Saved data entries:

......

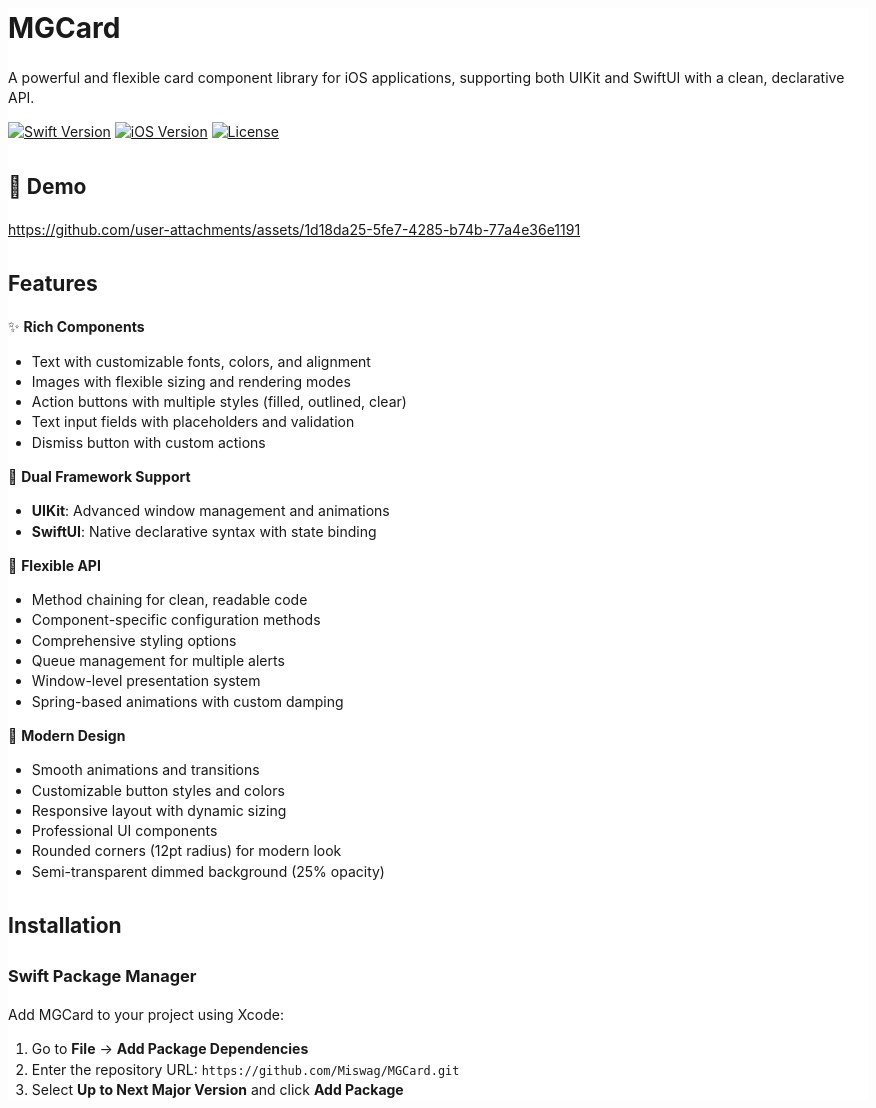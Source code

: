 # MGCard

A powerful and flexible card component library for iOS applications, supporting both UIKit and SwiftUI with a clean, declarative API.

[![Swift Version](https://img.shields.io/badge/Swift-5.0+-orange.svg)](https://swift.org)
[![iOS Version](https://img.shields.io/badge/iOS-14.0+-blue.svg)](https://developer.apple.com/ios/)
[![License](https://img.shields.io/badge/License-MIT-green.svg)](LICENSE)

## 📱 Demo 

https://github.com/user-attachments/assets/1d18da25-5fe7-4285-b74b-77a4e36e1191

## Features

✨ **Rich Components**
- Text with customizable fonts, colors, and alignment
- Images with flexible sizing and rendering modes
- Action buttons with multiple styles (filled, outlined, clear)
- Text input fields with placeholders and validation
- Dismiss button with custom actions

🎯 **Dual Framework Support**
- **UIKit**: Advanced window management and animations
- **SwiftUI**: Native declarative syntax with state binding

🔧 **Flexible API**
- Method chaining for clean, readable code
- Component-specific configuration methods
- Comprehensive styling options
- Queue management for multiple alerts
- Window-level presentation system
- Spring-based animations with custom damping

🎨 **Modern Design**
- Smooth animations and transitions
- Customizable button styles and colors
- Responsive layout with dynamic sizing
- Professional UI components
- Rounded corners (12pt radius) for modern look
- Semi-transparent dimmed background (25% opacity)

## Installation

### Swift Package Manager

Add MGCard to your project using Xcode:

1. Go to **File** → **Add Package Dependencies**
2. Enter the repository URL: `https://github.com/Miswag/MGCard.git`
3. Select **Up to Next Major Version** and click **Add Package**
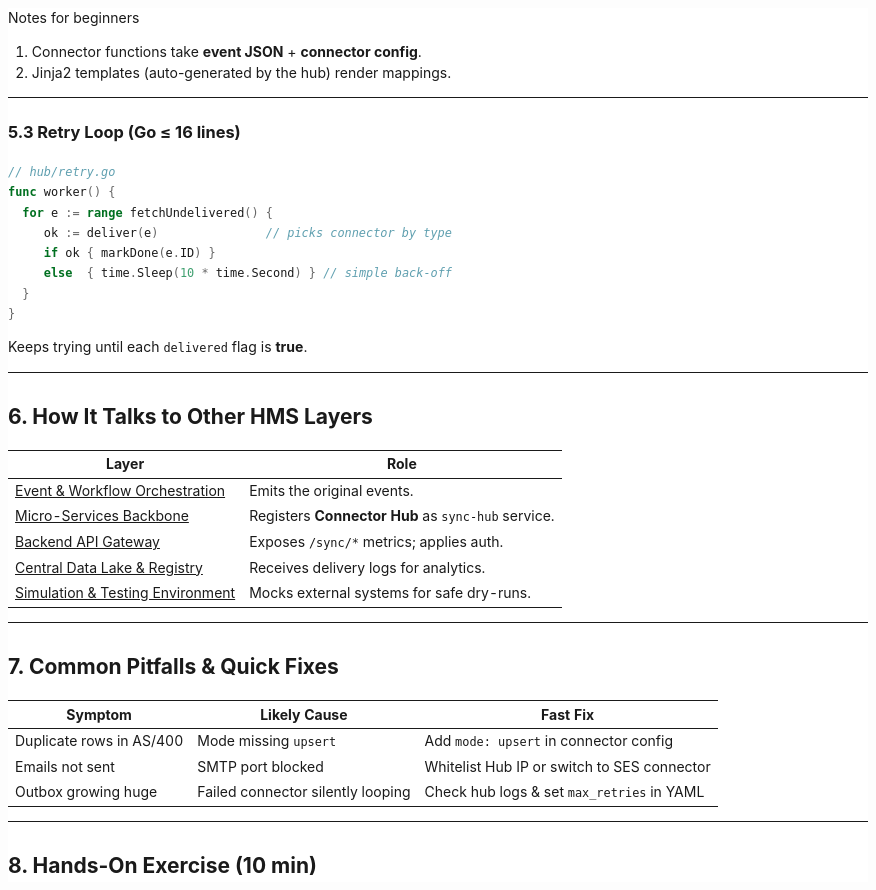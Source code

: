 Notes for beginners  
1. Connector functions take **event JSON** + **connector config**.  
2. Jinja2 templates (auto-generated by the hub) render mappings.

---

### 5.3  Retry Loop (Go ≤ 16 lines)

```go
// hub/retry.go
func worker() {
  for e := range fetchUndelivered() {
     ok := deliver(e)               // picks connector by type
     if ok { markDone(e.ID) }
     else  { time.Sleep(10 * time.Second) } // simple back-off
  }
}
```

Keeps trying until each `delivered` flag is **true**.

---

## 6. How It Talks to Other HMS Layers

| Layer | Role |
|-------|------|
| [Event & Workflow Orchestration](08_event___workflow_orchestration__hms_act___hms_oms__.md) | Emits the original events. |
| [Micro-Services Backbone](05_micro_services_backbone__hms_sys___hms_svc__.md) | Registers **Connector Hub** as `sync-hub` service. |
| [Backend API Gateway](06_backend_api_gateway_.md) | Exposes `/sync/*` metrics; applies auth. |
| [Central Data Lake & Registry](09_central_data_lake___registry__hms_dta__.md) | Receives delivery logs for analytics. |
| [Simulation & Testing Environment](15_simulation___testing_environment__hms_esr__.md) | Mocks external systems for safe dry-runs. |

---

## 7. Common Pitfalls & Quick Fixes

| Symptom | Likely Cause | Fast Fix |
|---------|--------------|----------|
| Duplicate rows in AS/400 | Mode missing `upsert` | Add `mode: upsert` in connector config |
| Emails not sent | SMTP port blocked | Whitelist Hub IP or switch to SES connector |
| Outbox growing huge | Failed connector silently looping | Check hub logs & set `max_retries` in YAML |

---

## 8. Hands-On Exercise (10 min)
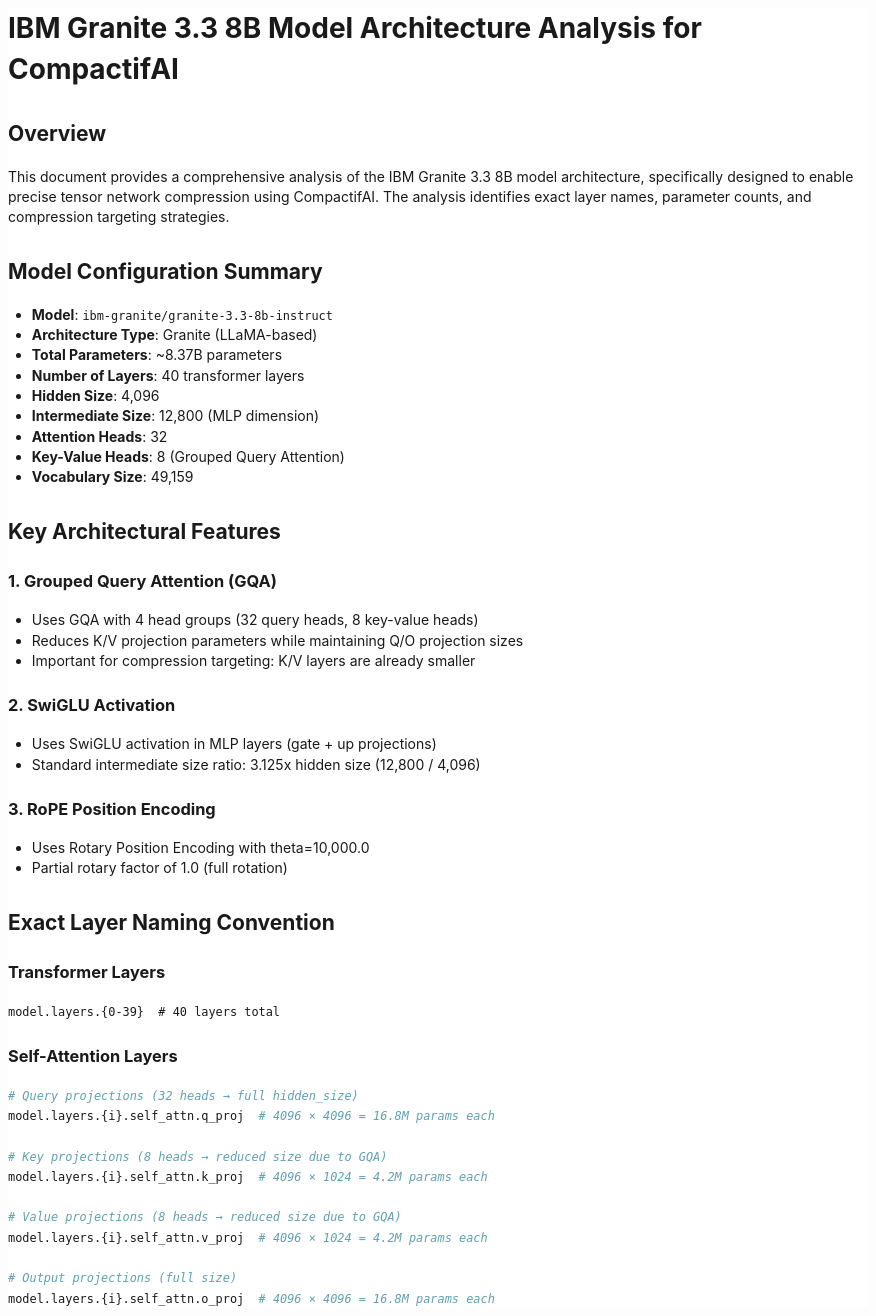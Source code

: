# IBM Granite 3.3 8B Model Architecture Analysis for CompactifAI

## Overview

This document provides a comprehensive analysis of the IBM Granite 3.3 8B model architecture, specifically designed to enable precise tensor network compression using CompactifAI. The analysis identifies exact layer names, parameter counts, and compression targeting strategies.

## Model Configuration Summary

- **Model**: `ibm-granite/granite-3.3-8b-instruct`
- **Architecture Type**: Granite (LLaMA-based)
- **Total Parameters**: ~8.37B parameters
- **Number of Layers**: 40 transformer layers
- **Hidden Size**: 4,096
- **Intermediate Size**: 12,800 (MLP dimension)
- **Attention Heads**: 32
- **Key-Value Heads**: 8 (Grouped Query Attention)
- **Vocabulary Size**: 49,159

## Key Architectural Features

### 1. Grouped Query Attention (GQA)
- Uses GQA with 4 head groups (32 query heads, 8 key-value heads)
- Reduces K/V projection parameters while maintaining Q/O projection sizes
- Important for compression targeting: K/V layers are already smaller

### 2. SwiGLU Activation
- Uses SwiGLU activation in MLP layers (gate + up projections)
- Standard intermediate size ratio: 3.125x hidden size (12,800 / 4,096)

### 3. RoPE Position Encoding
- Uses Rotary Position Encoding with theta=10,000.0
- Partial rotary factor of 1.0 (full rotation)

## Exact Layer Naming Convention

### Transformer Layers
```
model.layers.{0-39}  # 40 layers total
```

### Self-Attention Layers
```python
# Query projections (32 heads → full hidden_size)
model.layers.{i}.self_attn.q_proj  # 4096 × 4096 = 16.8M params each

# Key projections (8 heads → reduced size due to GQA)  
model.layers.{i}.self_attn.k_proj  # 4096 × 1024 = 4.2M params each

# Value projections (8 heads → reduced size due to GQA)
model.layers.{i}.self_attn.v_proj  # 4096 × 1024 = 4.2M params each

# Output projections (full size)
model.layers.{i}.self_attn.o_proj  # 4096 × 4096 = 16.8M params each
```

......

#### [Your objective]
Work through the records above and count the lines that hold the string "animations". Please give only that figure.

#### [Expected output]
3